# web serving (apache and php)



## sollaires (Sep 21, 2000)

has anyone tried to serve web pages off of mac os x yet?  i have played a little bit with the pre-installed apache and it works fine.  

however, i have also gotten my own compiled version of apache to work also.  the problem i have is that i cannot get php working with apache.  i downloaded and installed it all, but i keep getting "save as" windows when i try to load a php page.  anyone else tried this?  gotten this to work?

check out my server.  tell me if it works.

http://137.22.100.86
or
http://137.22.100.86/sollaires.net/

david hendler


----------



## hotani (Sep 21, 2000)

i am running darwin and installed php4 recently - had some problems such as you are describing. php seemed to compile fine, but apache would not compile with the php module. 

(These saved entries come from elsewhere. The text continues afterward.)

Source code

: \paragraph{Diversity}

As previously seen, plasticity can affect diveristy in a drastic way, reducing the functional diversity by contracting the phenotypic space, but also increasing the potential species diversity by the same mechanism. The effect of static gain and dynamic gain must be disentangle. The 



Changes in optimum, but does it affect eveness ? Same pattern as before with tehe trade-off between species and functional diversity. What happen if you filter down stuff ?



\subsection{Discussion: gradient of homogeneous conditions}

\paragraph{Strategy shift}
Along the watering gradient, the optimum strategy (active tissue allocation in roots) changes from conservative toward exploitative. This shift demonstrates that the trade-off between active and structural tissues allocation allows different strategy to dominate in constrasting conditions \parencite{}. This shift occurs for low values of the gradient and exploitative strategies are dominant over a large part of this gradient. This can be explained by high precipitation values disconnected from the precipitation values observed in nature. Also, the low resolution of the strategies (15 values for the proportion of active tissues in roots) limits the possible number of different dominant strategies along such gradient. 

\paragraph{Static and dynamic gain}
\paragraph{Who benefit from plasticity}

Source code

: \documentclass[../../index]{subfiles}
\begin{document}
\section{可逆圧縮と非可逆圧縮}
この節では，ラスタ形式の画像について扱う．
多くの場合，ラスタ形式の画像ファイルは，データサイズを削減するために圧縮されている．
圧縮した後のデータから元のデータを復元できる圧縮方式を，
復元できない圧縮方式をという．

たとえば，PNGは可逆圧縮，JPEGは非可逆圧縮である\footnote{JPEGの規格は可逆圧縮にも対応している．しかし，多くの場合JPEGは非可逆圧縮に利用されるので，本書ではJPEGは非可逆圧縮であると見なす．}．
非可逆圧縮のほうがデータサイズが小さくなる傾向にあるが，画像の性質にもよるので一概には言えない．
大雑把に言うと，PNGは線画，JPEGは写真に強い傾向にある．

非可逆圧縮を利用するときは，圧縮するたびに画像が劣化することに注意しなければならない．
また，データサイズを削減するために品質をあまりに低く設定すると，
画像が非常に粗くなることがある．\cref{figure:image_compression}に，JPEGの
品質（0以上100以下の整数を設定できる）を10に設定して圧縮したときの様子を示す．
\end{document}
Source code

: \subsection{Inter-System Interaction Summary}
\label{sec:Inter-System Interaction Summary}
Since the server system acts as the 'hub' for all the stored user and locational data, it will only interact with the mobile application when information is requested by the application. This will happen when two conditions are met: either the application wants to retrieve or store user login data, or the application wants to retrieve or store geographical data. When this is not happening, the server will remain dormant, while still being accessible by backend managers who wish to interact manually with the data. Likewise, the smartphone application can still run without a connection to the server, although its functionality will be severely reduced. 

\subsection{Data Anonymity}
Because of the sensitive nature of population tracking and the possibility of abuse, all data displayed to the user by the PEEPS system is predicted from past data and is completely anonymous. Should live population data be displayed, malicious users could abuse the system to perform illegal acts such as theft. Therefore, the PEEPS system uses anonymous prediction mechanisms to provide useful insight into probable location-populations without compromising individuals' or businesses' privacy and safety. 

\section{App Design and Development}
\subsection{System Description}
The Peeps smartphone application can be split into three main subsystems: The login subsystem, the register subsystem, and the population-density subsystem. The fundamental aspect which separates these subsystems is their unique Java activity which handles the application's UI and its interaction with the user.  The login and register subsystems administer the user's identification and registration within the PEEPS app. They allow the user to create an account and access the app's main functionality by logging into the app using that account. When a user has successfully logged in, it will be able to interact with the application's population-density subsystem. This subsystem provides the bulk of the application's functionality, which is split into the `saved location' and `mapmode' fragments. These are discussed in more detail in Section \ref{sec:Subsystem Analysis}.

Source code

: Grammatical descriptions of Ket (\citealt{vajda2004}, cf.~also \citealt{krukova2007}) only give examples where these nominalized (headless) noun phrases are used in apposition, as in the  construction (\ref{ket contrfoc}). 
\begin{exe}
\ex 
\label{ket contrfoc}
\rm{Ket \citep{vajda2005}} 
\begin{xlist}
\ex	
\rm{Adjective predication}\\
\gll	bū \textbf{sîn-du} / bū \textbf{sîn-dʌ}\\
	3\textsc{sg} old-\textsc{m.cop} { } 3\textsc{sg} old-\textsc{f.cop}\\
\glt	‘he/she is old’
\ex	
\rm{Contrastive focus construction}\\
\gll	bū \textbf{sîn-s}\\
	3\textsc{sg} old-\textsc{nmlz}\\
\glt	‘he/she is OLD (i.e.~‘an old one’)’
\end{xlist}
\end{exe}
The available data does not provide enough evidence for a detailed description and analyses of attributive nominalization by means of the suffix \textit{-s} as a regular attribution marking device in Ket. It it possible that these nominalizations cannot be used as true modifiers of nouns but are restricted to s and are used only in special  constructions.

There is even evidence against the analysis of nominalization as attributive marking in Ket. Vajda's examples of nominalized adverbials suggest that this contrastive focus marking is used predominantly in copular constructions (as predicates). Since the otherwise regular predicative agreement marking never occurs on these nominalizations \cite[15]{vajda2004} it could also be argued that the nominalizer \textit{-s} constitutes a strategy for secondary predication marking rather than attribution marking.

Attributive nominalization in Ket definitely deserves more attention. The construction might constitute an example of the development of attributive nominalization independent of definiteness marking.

messed with it quite a bit and reworked the ./config settings, also ran 'make clean' instead of just 'make', that seemed to clear up all the previously wacked settings.

in the INSTALL documentation, I followed the "QUICK INSTALL (static)" directions...

I am not sure what finally made it work, but when the error was occuring like yours, I did not have the php module installed correctly under apache; after running 'apache/bin/httpd -l', I would not see mod_php4.c ...


----------



## sollaires (Sep 21, 2000)

hmmm... i will try "make clean"

the only thing is that when i run "httpd -l" mod_php4.c shows up.  

another random thing.  whenever i try to kill my webserver by using "apachectl stop" it always tells me"stop: httpd (no pid file) not running."  is there a surefire way to kill my server and restart it?


----------



## hotani (Sep 21, 2000)

when you run 'ps -aux | grep httpd' does it show up in the processes?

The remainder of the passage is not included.